Namely, the Philippines, Vietnam, Brunei and Malaysia should enter into multilateral negotiations aimed at resolving all outstanding territorial disputes amongst themselves. Although China’s (and Taiwan’s) enormous claims of sovereignty over 90 percent of the South China Sea puts it front and center in the maritime disputes, the four ASEAN states have disputes amongst themselves over certain maritime waters.
Resolving these disputes will help advance their agendas towards China by setting a number of important precedents, which would put pressure on Beijing to resolve its own disputes on terms favorable to the Southeast Asian nations.
First, by resolving their territorial disputes, the Philippines, Vietnam, Brunei and Malaysia would be better positioned to present a united front toward China. In fact, since they would have resolved all other disputes, the disputes in the South China Sea would only exist at all because of China’s intransigence. The easiest solution for reaching a long-term compromise over the South China Sea issue would be for China to simply accept the borders agreed to by the rest of the claimants. Beijing would be unlikely to do this, but at the very least these borders would be the starting point for any negotiations. In other words, they would set the terms of debate.

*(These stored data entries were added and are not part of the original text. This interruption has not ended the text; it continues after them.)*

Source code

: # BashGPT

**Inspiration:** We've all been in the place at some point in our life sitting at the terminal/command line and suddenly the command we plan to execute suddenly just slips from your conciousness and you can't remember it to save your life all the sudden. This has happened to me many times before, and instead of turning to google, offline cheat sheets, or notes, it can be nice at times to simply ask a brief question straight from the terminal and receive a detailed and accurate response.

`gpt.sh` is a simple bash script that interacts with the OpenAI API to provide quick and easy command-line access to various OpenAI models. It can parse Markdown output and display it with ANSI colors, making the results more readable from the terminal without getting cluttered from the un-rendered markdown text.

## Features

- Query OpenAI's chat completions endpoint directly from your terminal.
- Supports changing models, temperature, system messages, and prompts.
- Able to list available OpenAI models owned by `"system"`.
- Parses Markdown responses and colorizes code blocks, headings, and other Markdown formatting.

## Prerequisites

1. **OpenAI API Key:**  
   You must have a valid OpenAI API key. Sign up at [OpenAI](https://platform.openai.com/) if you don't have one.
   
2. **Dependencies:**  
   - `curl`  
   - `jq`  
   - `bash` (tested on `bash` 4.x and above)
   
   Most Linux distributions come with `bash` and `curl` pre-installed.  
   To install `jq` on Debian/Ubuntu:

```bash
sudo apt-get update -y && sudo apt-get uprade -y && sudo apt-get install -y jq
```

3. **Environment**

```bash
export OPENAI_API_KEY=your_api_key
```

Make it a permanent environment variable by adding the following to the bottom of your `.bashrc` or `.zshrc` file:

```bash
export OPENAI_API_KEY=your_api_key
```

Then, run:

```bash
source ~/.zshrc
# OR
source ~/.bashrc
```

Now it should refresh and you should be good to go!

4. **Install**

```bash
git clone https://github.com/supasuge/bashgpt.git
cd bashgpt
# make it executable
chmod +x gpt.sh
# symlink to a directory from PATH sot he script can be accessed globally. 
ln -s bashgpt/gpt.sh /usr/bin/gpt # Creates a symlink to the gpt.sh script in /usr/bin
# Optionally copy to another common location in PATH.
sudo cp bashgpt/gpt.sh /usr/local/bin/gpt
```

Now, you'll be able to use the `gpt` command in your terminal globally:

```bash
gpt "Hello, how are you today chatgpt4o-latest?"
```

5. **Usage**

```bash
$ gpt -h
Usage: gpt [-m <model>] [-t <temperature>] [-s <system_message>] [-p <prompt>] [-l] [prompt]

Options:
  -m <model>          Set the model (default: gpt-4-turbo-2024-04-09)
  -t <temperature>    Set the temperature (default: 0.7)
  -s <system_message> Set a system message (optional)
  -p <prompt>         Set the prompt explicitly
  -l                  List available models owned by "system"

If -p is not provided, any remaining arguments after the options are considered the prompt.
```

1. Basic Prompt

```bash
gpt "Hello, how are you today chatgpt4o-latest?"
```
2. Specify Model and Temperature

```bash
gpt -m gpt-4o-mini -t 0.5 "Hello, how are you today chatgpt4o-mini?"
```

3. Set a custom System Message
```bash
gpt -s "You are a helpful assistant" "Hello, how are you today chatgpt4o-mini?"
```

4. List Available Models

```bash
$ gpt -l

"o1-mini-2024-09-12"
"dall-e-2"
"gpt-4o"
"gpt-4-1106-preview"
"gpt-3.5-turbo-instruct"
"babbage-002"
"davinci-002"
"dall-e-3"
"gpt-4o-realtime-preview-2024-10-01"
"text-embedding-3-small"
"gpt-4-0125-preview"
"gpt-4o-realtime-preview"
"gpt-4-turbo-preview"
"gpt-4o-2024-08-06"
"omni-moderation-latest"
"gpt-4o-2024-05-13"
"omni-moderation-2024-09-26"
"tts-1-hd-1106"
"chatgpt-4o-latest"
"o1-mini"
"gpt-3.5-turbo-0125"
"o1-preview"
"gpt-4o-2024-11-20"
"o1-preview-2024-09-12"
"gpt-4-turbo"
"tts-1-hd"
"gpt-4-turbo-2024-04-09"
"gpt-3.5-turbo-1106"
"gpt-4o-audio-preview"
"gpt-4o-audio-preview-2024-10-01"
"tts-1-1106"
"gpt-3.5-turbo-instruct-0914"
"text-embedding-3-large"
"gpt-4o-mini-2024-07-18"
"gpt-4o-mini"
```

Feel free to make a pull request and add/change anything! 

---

Secondly, by resolving the territorial disputes in a multilateral forum, the Philippines, Vietnam, Brunei and Malaysia would be setting a precedent that Beijing would be forced to oblige once it agreed to enter into serious discussions aimed at finding a comprehensive solution for the South China Sea. As noted above, China has insisted that any negotiations should take place at the bilateral level. By demonstrating that a multilateral forum had resolved all the disputes not involving China, Beijing would be forced to accept negotiations in the multilateral format that the ASEAN claimant states support.
Finally, resolving the intra-ASEAN maritime disputes would allow the member states to “internationalize” the issue. China has been adamant that resolving the disputes bilaterally precludes states like the United States or organizations from ASEAN from playing any role whatsoever. Since China would not be participating in this round of talks, the Philippines, Vietnam, Brunei and Malaysia could take the initiative by inviting the United States, Japan, Australia, India, and/or ASEAN to participate in the multilateral talks. This again would set a strong precedent that China would be pressured into following once it seriously wants to resolve the disputes.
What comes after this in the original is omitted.